Bidar who was pregnant at that time, gave birth to her first child, a daughter, four days later on 3 September 1876. The child was named Naime Sultan, whom Abdul Hamid called "my Accession daughter." In 1877, Bidar and other members of the imperial family settled in the Yıldız Palace, after Abdul Hamid moved there on 7 April 1877. Here she gave birth to her second child, a son, named Şehzade Mehmed Abdülkadir, on 16 January 1878. In 1879, she was elevated to "Third Consort".
Bidar was noted of not wanting Abdul Hamid to have relations with other women, and this made her constantly jealous of the others..
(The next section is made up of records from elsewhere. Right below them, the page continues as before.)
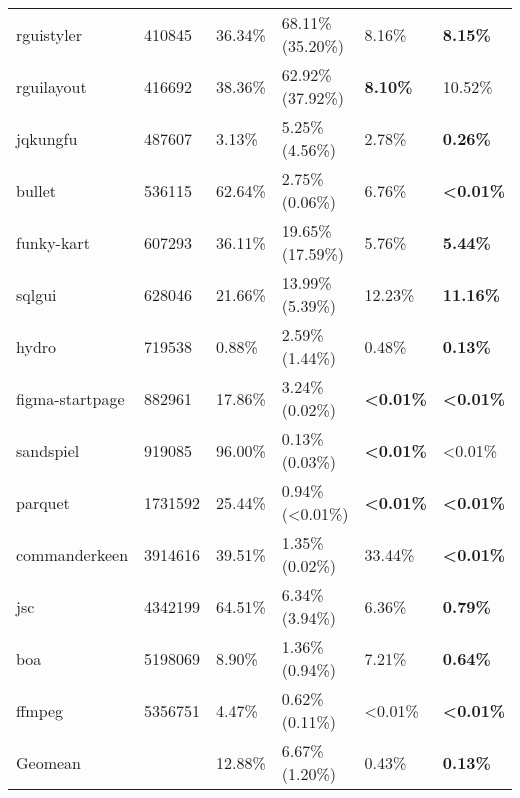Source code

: \begin{tabular}{llllll}
 rguistyler      & 410845  & 36.34\%         & 68.11\% (35.20\%)          & 8.16\%                     & \textbf{8.15\%}            \\
 rguilayout      & 416692  & 38.36\%         & 62.92\% (37.92\%)          & \textbf{8.10\%}            & 10.52\%                    \\
 jqkungfu        & 487607  & 3.13\%          & 5.25\% (4.56\%)            & 2.78\%                     & \textbf{0.26\%}            \\
 bullet          & 536115  & 62.64\%         & 2.75\% (0.06\%)            & 6.76\%                     & \textbf{\textless{}0.01\%} \\
 funky-kart      & 607293  & 36.11\%         & 19.65\% (17.59\%)          & 5.76\%                     & \textbf{5.44\%}            \\
 sqlgui          & 628046  & 21.66\%         & 13.99\% (5.39\%)           & 12.23\%                    & \textbf{11.16\%}           \\
 hydro           & 719538  & 0.88\%          & 2.59\% (1.44\%)            & 0.48\%                     & \textbf{0.13\%}            \\
 figma-startpage & 882961  & 17.86\%         & 3.24\% (0.02\%)            & \textbf{\textless{}0.01\%} & \textbf{\textless{}0.01\%} \\
 sandspiel       & 919085  & 96.00\%         & 0.13\% (0.03\%)            & \textbf{\textless{}0.01\%} & \textless{}0.01\%          \\
 parquet         & 1731592 & 25.44\%         & 0.94\% (\textless{}0.01\%) & \textbf{\textless{}0.01\%} & \textbf{\textless{}0.01\%} \\
 commanderkeen   & 3914616 & 39.51\%         & 1.35\% (0.02\%)            & 33.44\%                    & \textbf{\textless{}0.01\%} \\
 jsc             & 4342199 & 64.51\%         & 6.34\% (3.94\%)            & 6.36\%                     & \textbf{0.79\%}            \\
 boa             & 5198069 & 8.90\%          & 1.36\% (0.94\%)            & 7.21\%                     & \textbf{0.64\%}            \\
 ffmpeg          & 5356751 & 4.47\%          & 0.62\% (0.11\%)            & \textless{}0.01\%          & \textbf{\textless{}0.01\%} \\
 Geomean         &         & 12.88\%         & 6.67\% (1.20\%)            & 0.43\%                     & \textbf{0.13\%}            \\
\hline
\end{tabular}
On 30 September 1889, she met with the German Empress Augusta Victoria in the harem of the Yıldız Palace, when the latter visited Istanbul with her husband Emperor Wilhelm II. In 1895, she was elevated to "Second Consort". In October 1898, she again met Empress Augusta Victoria in the grand salon of the Imperial Lodge of the Yıldız Palace, when the latter visited Istanbul for a second time with her husband.
On 27 April 1909, Abdul Hamid was deposed, and sent into exile in Thessaloniki. Her brother Mehmed Ziya Pasha followed him. She, however, remained in Istanbul, and settled in a mansion in Erenköy. After Thessaloniki fell to Greece in 1912, Abdul Hamid returned to Istanbul, and settled in the Beylerbeyi Palace.

Death

Bidar Kadın died on 13 December 1918 at the age of sixty three, of a disease related to intestinal inflammation, ten months after the death of Sultan Abdul Hamid. She was buried in the mausoleum of Şehzade Ahmed Kemaleddin, Yahya Efendi Cemetery, Istanbul.